And... My answers are:

1) Do you hold a negative, positive or neutral opinion of digital rights management?

(a) Negative

2) Have you ever played a game containing digital rights management?

(a) Yes

3) Does the presence of DRM affect your purchase decisions?

(c) Depends on the DRM

4) Did the experience live up to your impression of DRM?

(a) Yes

5) Have you ever boycotted a game because of DRM?

(a) Yes

6) Does the use of DRM affect your opinion of a game publisher or developer?

(a) Yes

7) If so how did this affect your opinion of a developer or publisher?

(a) Damage

8 ) Have you ever boycotted a developer or publisher because of their use of DRM?

(b) No

9) On a scale of 1-5, with 5 being very negative and 1 being very positive, how do you feel about the following DRM measures.

(2) CD check (disk in drive requirement)

(1) Steam online activation (online download/retail product online activation before play)

(1) Serial key (number/letter entry before play)

(5) Limited activations (can only activate the game a limited number of times)

(5) Software threat check (refusal to run when certain software is installed)

10) Do you prefer to purchase games by physical copy or digital distribution?

(c) A mixture of both

11) Have you ever pirated/illegally acquired a game? (if no finish questionnaire here)

(a) Yes

12) What were your reasons for doing so?
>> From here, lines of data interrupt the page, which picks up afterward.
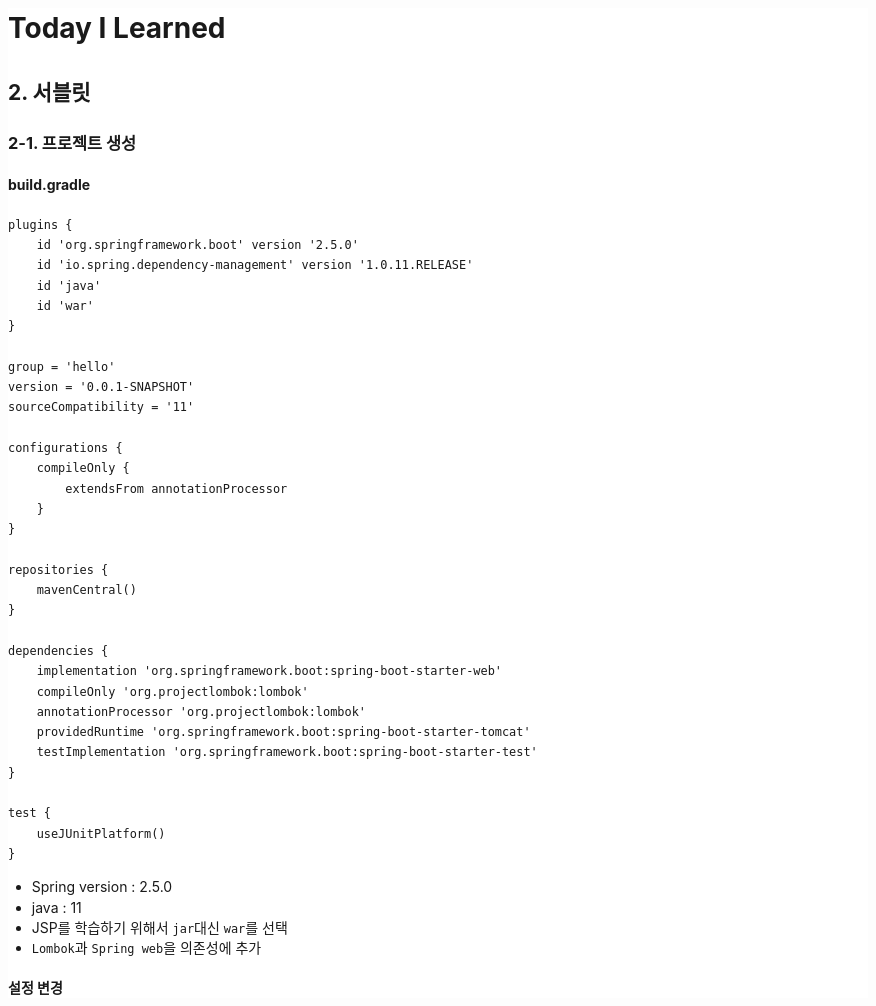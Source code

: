 # Today I Learned

## 2. 서블릿

### 2-1. 프로젝트 생성

#### build.gradle

```
plugins {
	id 'org.springframework.boot' version '2.5.0'
	id 'io.spring.dependency-management' version '1.0.11.RELEASE'
	id 'java'
	id 'war'
}

group = 'hello'
version = '0.0.1-SNAPSHOT'
sourceCompatibility = '11'

configurations {
	compileOnly {
		extendsFrom annotationProcessor
	}
}

repositories {
	mavenCentral()
}

dependencies {
	implementation 'org.springframework.boot:spring-boot-starter-web'
	compileOnly 'org.projectlombok:lombok'
	annotationProcessor 'org.projectlombok:lombok'
	providedRuntime 'org.springframework.boot:spring-boot-starter-tomcat'
	testImplementation 'org.springframework.boot:spring-boot-starter-test'
}

test {
	useJUnitPlatform()
}

```

* Spring version : 2.5.0
* java : 11
* JSP를 학습하기 위해서 `jar`대신 `war`를 선택
* `Lombok`과 `Spring web`을 의존성에 추가

#### 설정 변경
You may select multiple answers for this question.

(c) The legal version is too expensive
(d) I just wanted it.

13) If your reasons were addressed; would you acquire the game legally?

(a) Yes

There's my answers. The only DRM I like is Steam, which I don't even think of as DRM but as a _platform_ for an online gaming community... Yes, it's that awesome.


----------



## Aurali (Apr 11, 2009)

Note DRM refers to Digital Rights Management, which includes applications such as Securom and Starforce.

1) Do you hold a negative, positive or neutral opinion of digital rights management?

(a) Negative
*(b) Positive* as a game developer.. I want my money >.>
(c) Neutral

2) Have you ever played a game containing digital rights management?
*
(a) Yes*
(b) No 

3) Does the presence of DRM affect your purchase decisions?

(a) Yes
(b) No*
(c) Depends on the DRM*

4) Did the experience live up to your impression of DRM?

*(a) Yes*
(b) No
(c) Never played a game with DRM

5) Have you ever boycotted a game because of DRM?

(a) Yes*
(b) No* I loooove Spore.

6) Does the use of DRM affect your opinion of a game publisher or developer?

(a) Yes*
(b) No* They want their money.. filthy pirates.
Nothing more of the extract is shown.